But suppose we admit that our author's teachings are meant for the New Church as a separate denomination. The reasons for this ecclesiastical ruling are still in force, because it only applies to cases where people are so low and vicious that they cannot be kept in order without it.

The reader must now see the consistency of Swedenborg's teaching relative to the priesthood and priestly government. Like as kings and magistrates, prisons and punishments, must cease when men can live in order by self-government from God alone, even so priests must cease to be governors in ecclesiastical matters when church members can govern themselves. In this case priests and all others must become servants one to another.
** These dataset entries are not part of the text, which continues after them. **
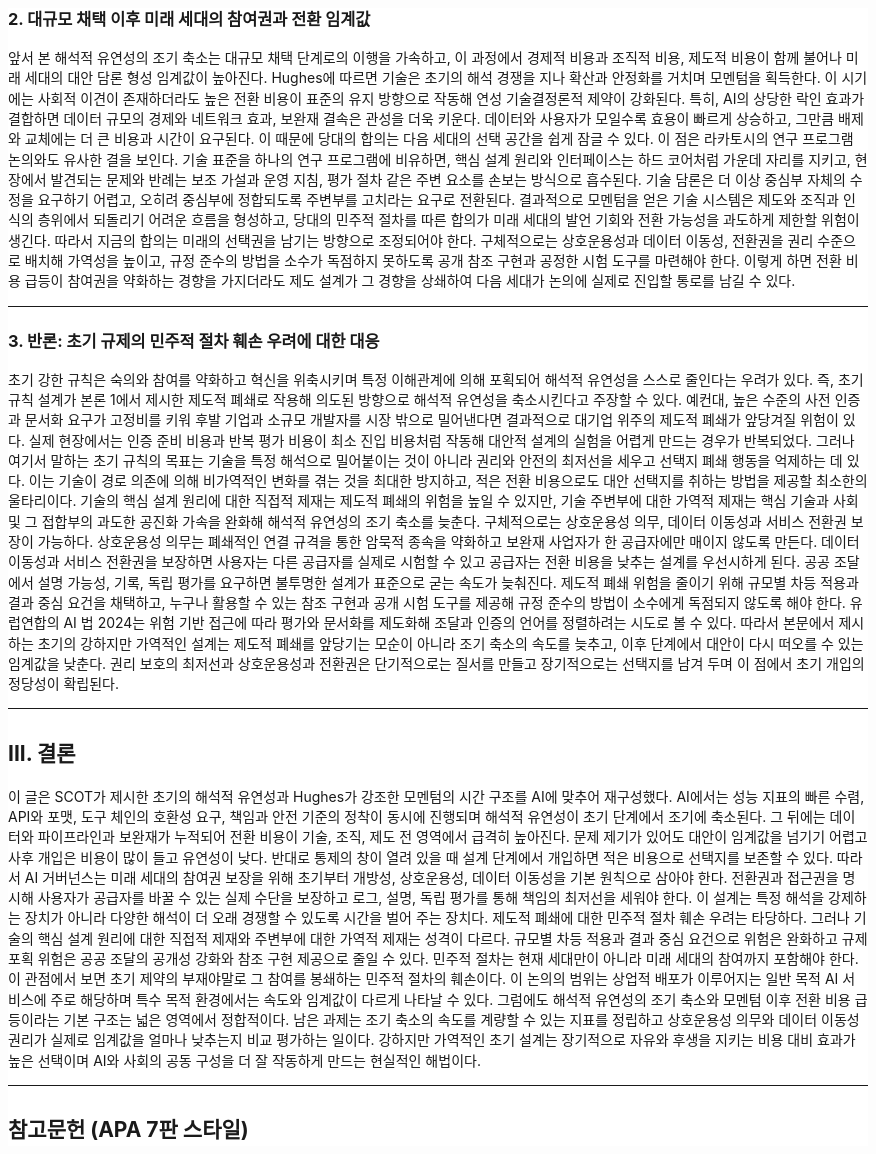 
### 2. 대규모 채택 이후 미래 세대의 참여권과 전환 임계값

앞서 본 해석적 유연성의 조기 축소는 대규모 채택 단계로의 이행을 가속하고, 이 과정에서 경제적 비용과 조직적 비용, 제도적 비용이 함께 불어나 미래 세대의 대안 담론 형성 임계값이 높아진다. Hughes에 따르면 기술은 초기의 해석 경쟁을 지나 확산과 안정화를 거치며 모멘텀을 획득한다. 이 시기에는 사회적 이견이 존재하더라도 높은 전환 비용이 표준의 유지 방향으로 작동해 연성 기술결정론적 제약이 강화된다. 특히, AI의 상당한 락인 효과가 결합하면 데이터 규모의 경제와 네트워크 효과, 보완재 결속은 관성을 더욱 키운다. 데이터와 사용자가 모일수록 효용이 빠르게 상승하고, 그만큼 배제와 교체에는 더 큰 비용과 시간이 요구된다. 이 때문에 당대의 합의는 다음 세대의 선택 공간을 쉽게 잠글 수 있다. 이 점은 라카토시의 연구 프로그램 논의와도 유사한 결을 보인다. 기술 표준을 하나의 연구 프로그램에 비유하면, 핵심 설계 원리와 인터페이스는 하드 코어처럼 가운데 자리를 지키고, 현장에서 발견되는 문제와 반례는 보조 가설과 운영 지침, 평가 절차 같은 주변 요소를 손보는 방식으로 흡수된다. 기술 담론은 더 이상 중심부 자체의 수정을 요구하기 어렵고, 오히려 중심부에 정합되도록 주변부를 고치라는 요구로 전환된다. 결과적으로 모멘텀을 얻은 기술 시스템은 제도와 조직과 인식의 층위에서 되돌리기 어려운 흐름을 형성하고, 당대의 민주적 절차를 따른 합의가 미래 세대의 발언 기회와 전환 가능성을 과도하게 제한할 위험이 생긴다. 따라서 지금의 합의는 미래의 선택권을 남기는 방향으로 조정되어야 한다. 구체적으로는 상호운용성과 데이터 이동성, 전환권을 권리 수준으로 배치해 가역성을 높이고, 규정 준수의 방법을 소수가 독점하지 못하도록 공개 참조 구현과 공정한 시험 도구를 마련해야 한다. 이렇게 하면 전환 비용 급등이 참여권을 약화하는 경향을 가지더라도 제도 설계가 그 경향을 상쇄하여 다음 세대가 논의에 실제로 진입할 통로를 남길 수 있다.

---

### 3. 반론: 초기 규제의 민주적 절차 훼손 우려에 대한 대응

초기 강한 규칙은 숙의와 참여를 약화하고 혁신을 위축시키며 특정 이해관계에 의해 포획되어 해석적 유연성을 스스로 줄인다는 우려가 있다. 즉, 초기 규칙 설계가 본론 1에서 제시한 제도적 폐쇄로 작용해 의도된 방향으로 해석적 유연성을 축소시킨다고 주장할 수 있다. 예컨대, 높은 수준의 사전 인증과 문서화 요구가 고정비를 키워 후발 기업과 소규모 개발자를 시장 밖으로 밀어낸다면 결과적으로 대기업 위주의 제도적 폐쇄가 앞당겨질 위험이 있다. 실제 현장에서는 인증 준비 비용과 반복 평가 비용이 최소 진입 비용처럼 작동해 대안적 설계의 실험을 어렵게 만드는 경우가 반복되었다. 그러나 여기서 말하는 초기 규칙의 목표는 기술을 특정 해석으로 밀어붙이는 것이 아니라 권리와 안전의 최저선을 세우고 선택지 폐쇄 행동을 억제하는 데 있다. 이는 기술이 경로 의존에 의해 비가역적인 변화를 겪는 것을 최대한 방지하고, 적은 전환 비용으로도 대안 선택지를 취하는 방법을 제공할 최소한의 울타리이다. 기술의 핵심 설계 원리에 대한 직접적 제재는 제도적 폐쇄의 위험을 높일 수 있지만, 기술 주변부에 대한 가역적 제재는 핵심 기술과 사회 및 그 접합부의 과도한 공진화 가속을 완화해 해석적 유연성의 조기 축소를 늦춘다. 구체적으로는 상호운용성 의무, 데이터 이동성과 서비스 전환권 보장이 가능하다. 상호운용성 의무는 폐쇄적인 연결 규격을 통한 암묵적 종속을 약화하고 보완재 사업자가 한 공급자에만 매이지 않도록 만든다. 데이터 이동성과 서비스 전환권을 보장하면 사용자는 다른 공급자를 실제로 시험할 수 있고 공급자는 전환 비용을 낮추는 설계를 우선시하게 된다. 공공 조달에서 설명 가능성, 기록, 독립 평가를 요구하면 불투명한 설계가 표준으로 굳는 속도가 늦춰진다. 제도적 폐쇄 위험을 줄이기 위해 규모별 차등 적용과 결과 중심 요건을 채택하고, 누구나 활용할 수 있는 참조 구현과 공개 시험 도구를 제공해 규정 준수의 방법이 소수에게 독점되지 않도록 해야 한다. 유럽연합의 AI 법 2024는 위험 기반 접근에 따라 평가와 문서화를 제도화해 조달과 인증의 언어를 정렬하려는 시도로 볼 수 있다. 따라서 본문에서 제시하는 초기의 강하지만 가역적인 설계는 제도적 폐쇄를 앞당기는 모순이 아니라 조기 축소의 속도를 늦추고, 이후 단계에서 대안이 다시 떠오를 수 있는 임계값을 낮춘다. 권리 보호의 최저선과 상호운용성과 전환권은 단기적으로는 질서를 만들고 장기적으로는 선택지를 남겨 두며 이 점에서 초기 개입의 정당성이 확립된다. 

---

## III. 결론 

이 글은 SCOT가 제시한 초기의 해석적 유연성과 Hughes가 강조한 모멘텀의 시간 구조를 AI에 맞추어 재구성했다. AI에서는 성능 지표의 빠른 수렴, API와 포맷, 도구 체인의 호환성 요구, 책임과 안전 기준의 정착이 동시에 진행되며 해석적 유연성이 초기 단계에서 조기에 축소된다. 그 뒤에는 데이터와 파이프라인과 보완재가 누적되어 전환 비용이 기술, 조직, 제도 전 영역에서 급격히 높아진다. 문제 제기가 있어도 대안이 임계값을 넘기기 어렵고 사후 개입은 비용이 많이 들고 유연성이 낮다. 반대로 통제의 창이 열려 있을 때 설계 단계에서 개입하면 적은 비용으로 선택지를 보존할 수 있다. 따라서 AI 거버넌스는 미래 세대의 참여권 보장을 위해 초기부터 개방성, 상호운용성, 데이터 이동성을 기본 원칙으로 삼아야 한다. 전환권과 접근권을 명시해 사용자가 공급자를 바꿀 수 있는 실제 수단을 보장하고 로그, 설명, 독립 평가를 통해 책임의 최저선을 세워야 한다. 이 설계는 특정 해석을 강제하는 장치가 아니라 다양한 해석이 더 오래 경쟁할 수 있도록 시간을 벌어 주는 장치다. 제도적 폐쇄에 대한 민주적 절차 훼손 우려는 타당하다. 그러나 기술의 핵심 설계 원리에 대한 직접적 제재와 주변부에 대한 가역적 제재는 성격이 다르다. 규모별 차등 적용과 결과 중심 요건으로 위험은 완화하고 규제 포획 위험은 공공 조달의 공개성 강화와 참조 구현 제공으로 줄일 수 있다. 민주적 절차는 현재 세대만이 아니라 미래 세대의 참여까지 포함해야 한다. 이 관점에서 보면 초기 제약의 부재야말로 그 참여를 봉쇄하는 민주적 절차의 훼손이다. 이 논의의 범위는 상업적 배포가 이루어지는 일반 목적 AI 서비스에 주로 해당하며 특수 목적 환경에서는 속도와 임계값이 다르게 나타날 수 있다. 그럼에도 해석적 유연성의 조기 축소와 모멘텀 이후 전환 비용 급등이라는 기본 구조는 넓은 영역에서 정합적이다. 남은 과제는 조기 축소의 속도를 계량할 수 있는 지표를 정립하고 상호운용성 의무와 데이터 이동성 권리가 실제로 임계값을 얼마나 낮추는지 비교 평가하는 일이다. 강하지만 가역적인 초기 설계는 장기적으로 자유와 후생을 지키는 비용 대비 효과가 높은 선택이며 AI와 사회의 공동 구성을 더 잘 작동하게 만드는 현실적인 해법이다. 

---

## 참고문헌 (APA 7판 스타일)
The church will then be in that normal state which he refers to in the passage where he says of the priesthood that it "only serves, and as it serves is to be honoured."
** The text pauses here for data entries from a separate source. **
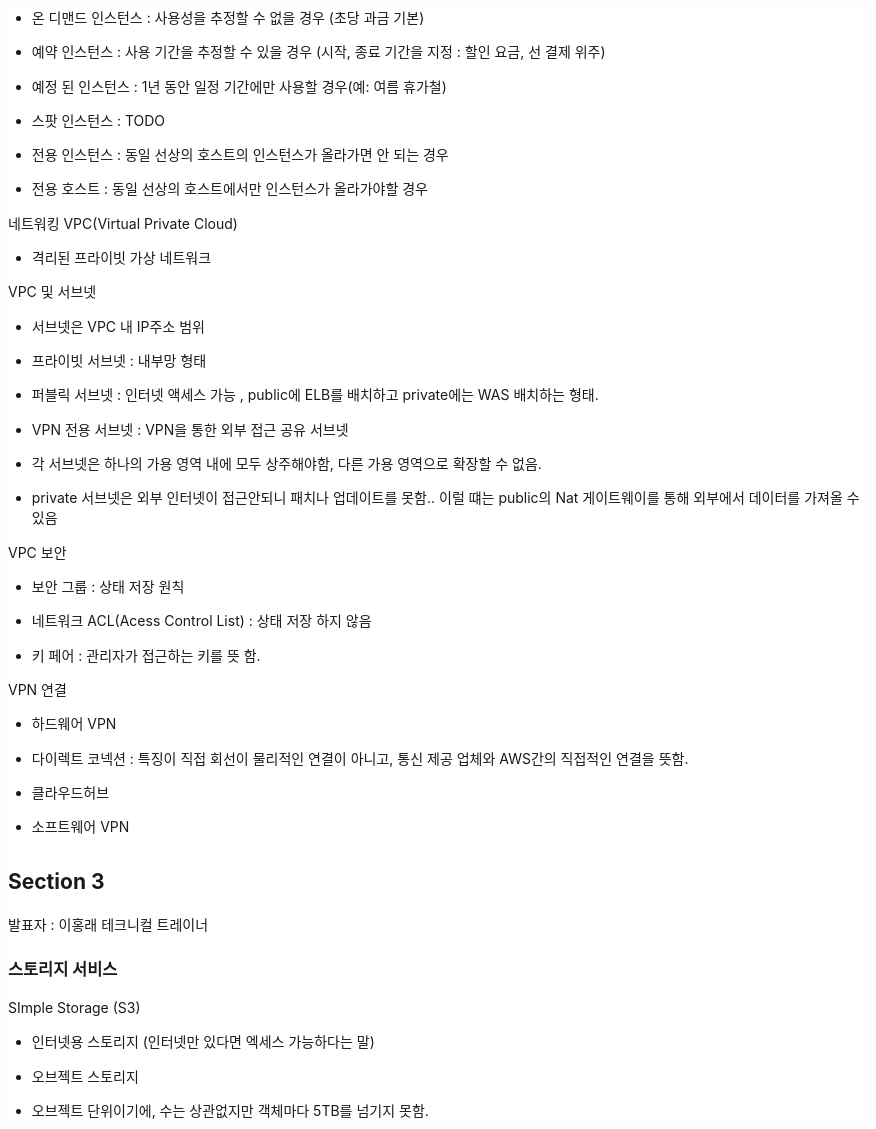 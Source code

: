 + 온 디맨드 인스턴스 : 사용성을 추정할 수 없을 경우 (초당 과금 기본)

+ 예약 인스턴스 : 사용 기간을 추정할 수 있을 경우 (시작, 종료 기간을 지정 : 할인 요금, 선 결제 위주)

+ 예정 된 인스턴스 : 1년 동안 일정 기간에만 사용할 경우(예: 여름 휴가철)

+ 스팟 인스턴스 : TODO

+ 전용 인스턴스 : 동일 선상의 호스트의 인스턴스가 올라가면 안 되는 경우

+ 전용 호스트 : 동일 선상의 호스트에서만 인스턴스가 올라가야할 경우

네트워킹 VPC(Virtual Private Cloud)

+ 격리된 프라이빗 가상 네트워크

VPC 및 서브넷

+ 서브넷은 VPC 내 IP주소 범위

+ 프라이빗 서브넷 : 내부망 형태

+ 퍼블릭 서브넷 : 인터넷 액세스 가능 , public에 ELB를 배치하고 private에는 WAS 배치하는 형태.

+ VPN 전용 서브넷 : VPN을 통한 외부 접근 공유 서브넷

+ 각 서브넷은 하나의 가용 영역 내에 모두 상주해야함, 다른 가용 영역으로 확장할 수 없음.

+ private 서브넷은 외부 인터넷이 접근안되니 패치나 업데이트를 못함.. 이럴 떄는 public의 Nat 게이트웨이를 통해 외부에서 데이터를 가져올 수 있음


VPC 보안

+ 보안 그룹 : 상태 저장 원칙

+ 네트워크 ACL(Acess Control List) : 상태 저장 하지 않음

+ 키 페어 : 관리자가 접근하는 키를 뜻 함.

VPN 연결

+ 하드웨어 VPN

+ 다이렉트 코넥션 : 특징이 직접 회선이 물리적인 연결이 아니고, 통신 제공 업체와 AWS간의 직접적인 연결을 뜻함.

+ 클라우드허브

+ 소프트웨어 VPN


## Section 3

발표자 : 이홍래 테크니컬 트레이너

### 스토리지 서비스

SImple Storage (S3)

+ 인터넷용 스토리지 (인터넷만 있다면 엑세스 가능하다는 말)

+ 오브젝트 스토리지

+ 오브젝트 단위이기에, 수는 상관없지만 객체마다 5TB를 넘기지 못함.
In using the terms priest and priesthood, in this paper, it is not to be understood that such names should be substituted for those of ministers and ministry. They are simply used here in a generic sense, as Swedenborg himself has used them.

Nothing can be more out of character in a Christian minister than claiming honour, dignity, and power in the church. If Swedenborg has said that priests are to receive honour, he has certainly not said that they are to claim it. No doubt he wished them also to deserve the honour they receive, and the way to deserve it is to practice the doctrines they preach. It is to shun self-exaltation; to be meek and lowly; to want not the name of Rabbi, nor the chief seats in synagogues; to be full of love to others; to be intelligent and useful; to be brethren among brethren, or servants among the servants of God. Such men will always be loved, and if loved then honoured too, and honoured in a proper way.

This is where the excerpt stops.